The problem is:
Let $f,g:\mathbb{R}\rightarrow \mathbb{R}$, whith $n$ derivates. If exist $a\in \mathbb{R}$ with $f'(a)=\cdots =f^{(n)}(a)=0$ then $(g\circ f)^{(i)}=0$ for $i=1,...,n$
I think in use inducction for find a general expresion of $(g\circ f)^{(i)}$ and show explicit that all members are multiplicated by any derivate of $f$ but is hard get a general expresion.
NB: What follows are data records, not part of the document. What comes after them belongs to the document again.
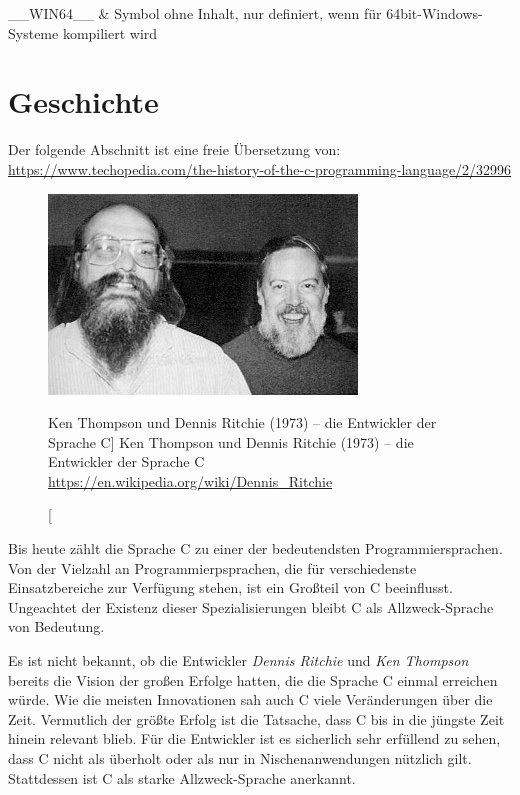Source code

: \begin{appendices}
\begin{table}[h!]
\begin{tabularx}
	\_\_WIN64\_\_  &
	Symbol ohne Inhalt, nur definiert, wenn für 64bit-Windows-Systeme kompiliert wird
	\\
	
	\bottomrule[1.5pt]
\end{tabularx}
\caption{Vordefinierte Präprozessor-Symbole des \texttt{gcc}} \label{tab:predefinedMacros}
\end{table}

\chapter{Geschichte}
Der folgende Abschnitt ist eine freie Übersetzung von:\\
\url{https://www.techopedia.com/the-history-of-the-c-programming-language/2/32996}

\begin{figure}
	\includegraphics[width=\linewidth]{./gfx/KTDR}
	\caption%
		[Ken Thompson und Dennis Ritchie (1973) -- die Entwickler der Sprache C]
		{Ken Thompson und Dennis Ritchie (1973) -- die Entwickler der Sprache C\newline
		\url{https://en.wikipedia.org/wiki/Dennis_Ritchie}}
	\vspace{-20pt}
\end{figure}
Bis heute zählt die Sprache C zu einer der bedeutendsten Programmiersprachen. Von der Vielzahl an  Programmierpsprachen, die für verschiedenste Einsatzbereiche zur Verfügung stehen, ist ein Großteil von C beeinflusst. Ungeachtet der Existenz dieser Spezialisierungen bleibt C als Allzweck-Sprache von Bedeutung.

Es ist nicht bekannt, ob die Entwickler \emph{Dennis Ritchie} und \emph{Ken Thompson} bereits die Vision der großen Erfolge hatten, die die Sprache C einmal erreichen würde. Wie die meisten Innovationen sah auch C viele Veränderungen über die Zeit. Vermutlich der größte Erfolg ist die Tatsache, dass C bis in die jüngste Zeit hinein relevant blieb. Für die Entwickler ist es sicherlich sehr erfüllend zu sehen, dass C nicht als überholt oder als nur in Nischenanwendungen nützlich gilt. Stattdessen ist C als starke Allzweck-Sprache anerkannt.


\end{appendices}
I foun in a book the next exercise:
If $f,g$ are functions in the same conditions then for any naturals $n_1,...,n_k$ with $n=n_1+\cdots+n_k$ exist an integer number $\alpha=\alpha(n_1,...,n_k)$
$$(g\circ f)^{(n)}=\sum_{k=1}^n \alpha(n_1,...,n_k)\cdot (g^{(k)}\circ f)\cdot f^{(n_1)}\cdot f^{(n_2)}\cdots f^{(n_k)}$$
where for each $k=1,...,n$ is valid $n=n_1+\cdots+n_k$
This theorem helps to show the dependence of the drivates of $f$ but I can't do this exercise.
Thanks for help!